Copy every line of the entries that has the string "favorite" in it.

[Data excerpts]
□ □ □ □ □

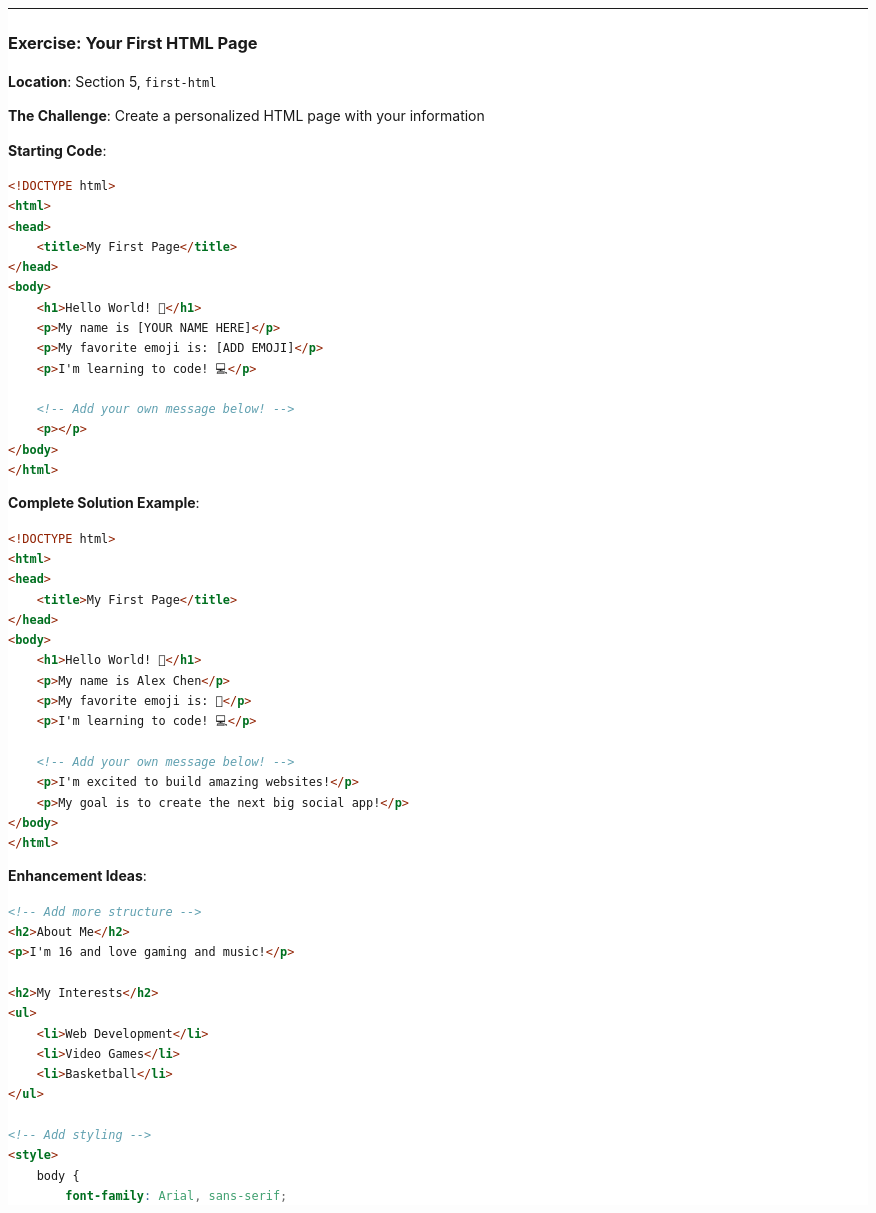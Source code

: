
 ```javascript
```

---

### Exercise: Your First HTML Page
**Location**: Section 5, `first-html`

**The Challenge**:
Create a personalized HTML page with your information

**Starting Code**:
```html
<!DOCTYPE html>
<html>
<head>
    <title>My First Page</title>
</head>
<body>
    <h1>Hello World! 👋</h1>
    <p>My name is [YOUR NAME HERE]</p>
    <p>My favorite emoji is: [ADD EMOJI]</p>
    <p>I'm learning to code! 💻</p>
    
    <!-- Add your own message below! -->
    <p></p>
</body>
</html>
```

**Complete Solution Example**:
```html
<!DOCTYPE html>
<html>
<head>
    <title>My First Page</title>
</head>
<body>
    <h1>Hello World! 👋</h1>
    <p>My name is Alex Chen</p>
    <p>My favorite emoji is: 🚀</p>
    <p>I'm learning to code! 💻</p>
    
    <!-- Add your own message below! -->
    <p>I'm excited to build amazing websites!</p>
    <p>My goal is to create the next big social app!</p>
</body>
</html>
```

**Enhancement Ideas**:
```html
<!-- Add more structure -->
<h2>About Me</h2>
<p>I'm 16 and love gaming and music!</p>

<h2>My Interests</h2>
<ul>
    <li>Web Development</li>
    <li>Video Games</li>
    <li>Basketball</li>
</ul>

<!-- Add styling -->
<style>
    body {
        font-family: Arial, sans-serif;
```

□ □ □ □ □

■ **Exercise solution**:
    <p>My favorite emoji is: [ADD EMOJI]</p>
    <p>My favorite emoji is: 🚀</p>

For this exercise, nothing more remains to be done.